In the physical world, there is no guarantee that shape variability of an object class can be captured accurately by a linear ASM. However, besides convenience there are a few important reasons for adopting PCA ASM. First, a PCA ASM captures the majority of the shape variability. Given enough variability vectors vm, the approximation can be very accurate. Second, it is a convenient way of navigating through the space of infinitely many object shapes in a class. A linear model has the advantage that the optimal shape control vectors can be globally found by solving a least squares optimization problem.

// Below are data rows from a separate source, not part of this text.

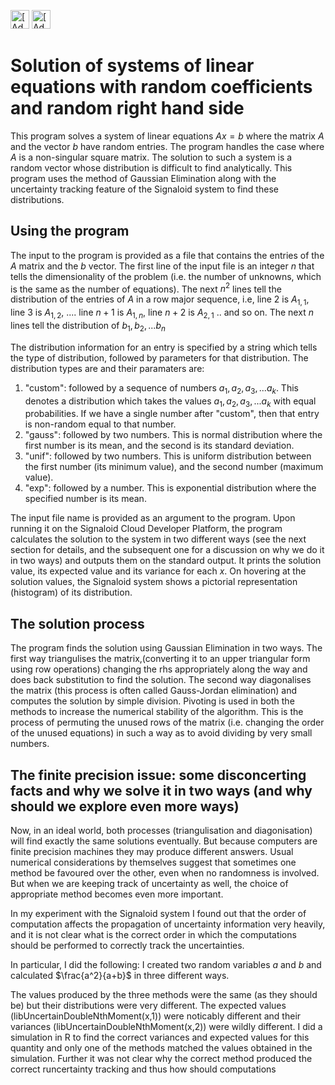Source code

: [<img src="https://assets.signaloid.io/add-to-signaloid-cloud-logo-dark-v6.png#gh-dark-mode-only" alt="[Add to signaloid.io]" height="30">](https://signaloid.io/repositories?connect=https://github.com/sharma-a/Signaloid-gaussian-elimination#gh-dark-mode-only)
[<img src="https://assets.signaloid.io/add-to-signaloid-cloud-logo-light-v6.png#gh-light-mode-only" alt="[Add to signaloid.io]" height="30">](https://signaloid.io/repositories?connect=https://github.com/sharma-a/Signaloid-gaussian-elimination#gh-light-mode-only)

# Solution of systems of linear equations with random coefficients and random right hand side
This program solves a system of linear equations $Ax=b$ where the matrix $A$ and the vector $b$ have random entries. The program handles the case where $A$ is a non-singular square matrix. The solution to such a system is a random vector whose distribution is difficult to find analytically. This program uses the method of Gaussian Elimination along with the uncertainty tracking feature of the Signaloid system to find these distributions. 


## Using the program
The input to the program is provided as a file that contains the entries of the $A$ matrix and the $b$ vector. 
The first line of the input file is an integer $n$ that tells the dimensionality of the problem (i.e. the number of unknowns, which is the same as the number of equations).
The next $n^2$ lines tell the distribution of the entries of $A$ in a row major sequence, i.e, line 2 is $A_{1,1}$, line 3 is $A_{1,2}$, .... line $n+1$ is $A_{1,n}$, line $n+2$ is $A_{2,1}$  .. and so on.
The next $n$ lines tell the distribution of $b_1,b_2,...b_n$ 

The distribution information for an entry is specified by a string which tells the type of distribution, followed by parameters for that distribution. The distribution types are and their paramaters are:
1. "custom": followed by a sequence of numbers $a_1,a_2,a_3,...a_k$. This denotes a distribution which takes the values $a_1,a_2,a_3,...a_k$ with equal probabilities. If we have a single number after "custom", then that entry is non-random equal to that number.
2. "gauss": followed by two numbers. This is normal distribution where the first number is its mean, and the second is its standard deviation. 
3. "unif": followed by two numbers. This is uniform distribution between the first number (its minimum value), and the second number (maximum value).
4. "exp": followed by a number. This is exponential distribution where the specified number is its mean.

The input file name is provided as an argument to the program. Upon running it on the Signaloid Cloud Developer Platform, the program calculates the solution to the system in two different ways (see the next section for details, and the subsequent one for a discussion on why we do it in two ways) and outputs them on the standard output. It prints the solution value, its expected value and its variance for each $x$. On hovering at the solution values, the Signaloid system shows a pictorial representation (histogram) of its distribution.

## The solution process
The program finds the solution using Gaussian Elimination in two ways. The first way triangulises the matrix,(converting it to an upper triangular form using row operations) changing the rhs appropriately along the way and does back substitution to find the solution. The second way diagonalises the matrix (this process is often called Gauss-Jordan elimination) and computes the solution by simple division. Pivoting is used in both the methods to increase the numerical stability of the algorithm. This is the process of permuting the unused rows of the matrix (i.e. changing the order of the unused equations) in such a way as to avoid dividing by very small numbers. 



## The finite precision issue: some disconcerting facts and why we solve it in two ways (and why should we explore even more ways)

Now, in an ideal world, both processes (triangulisation and diagonisation) will find exactly the same solutions eventually. But because computers are finite precision machines they may produce different answers. Usual numerical considerations by themselves suggest that sometimes one method be favoured over the other, even when no randomness is involved. But when we are keeping track of uncertainty as well, the choice of appropriate method becomes even more important. 

In my experiment with the Signaloid system I found out that the order of computation affects the propagation of uncertainty information very heavily, and it is not clear what is the correct order in which the computations should be performed to correctly track the uncertainties.

In particular, I did the following: I created two random variables $a$ and $b$ and calculated $\frac{a^2}{a+b}$ in three different ways.

The values produced by the three methods were the same (as they should be) but their distributions were very different. The expected values (libUncertainDoubleNthMoment(x,1)) were noticably different and their variances (libUncertainDoubleNthMoment(x,2)) were wildly different. I did a simulation in R to find the correct variances and expected values for this quantity and only one of the methods matched the values obtained in the simulation. Further it was not clear why the correct method produced the correct runcertainty tracking and thus how should computations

ASMs have seen a great deal of success in computer vision applications, such as medical image processing [X. S. Zhou, D. Comaniciu, and A. Gupta. An information fusion framework for robust shape tracking. PAMI, 27(1): 115-129, 2005] and face tracking and modeling [V. Blanz and T. Vetter. Face recognition based on fitting a 3d morphable model. PAMI, 25(9):1063-1074, 2003 and J. Xiao, S. Baker, I. Matthews, and T. Kanade. Real-time combined 2D+3D active appearance models. In CVPR, 2004]. However, we have not seen applications of ASM to true 3D objects such as the class of consumer vehicles. There are a few reasons for this. First, an ASM is relatively easy to build from mostly 2D objects such as a slice of a CT/ultrasonic scan or mostly frontal views of human faces. The cases for vehicles are quite different. A vehicle can potentially be viewed from any angle and the vehicle shapes can look drastically different from two different angles. Second, aligning a vehicle ASM with an image observation is considerably more difficult. Unlike the face model where a low dimensional appearance model can be extracted from a set of training images, the appearance of the vehicles varies unpredictably as a function of surface material type, color, as well as the environment radiance map. In the case of face tracking and modeling, an ASM is usually combined with a PCA appearance model to form an active appearance model (AAM). Model/image registration is relatively easy by minimizing the sum of squared difference (SSD) between an observed image and a synthesized image. However, this is not the case for cars. Third, the shapes of vehicles are quite different from one another. Just imagine the differences among a pickup truck, a passenger sedan and a mini-van. The shape variability poses huge challenges for both shape representation and matching models with images.
Accordingly, there exists a need for a technique of applying an ASM to true 3D objects such as the class of consumer vehicles.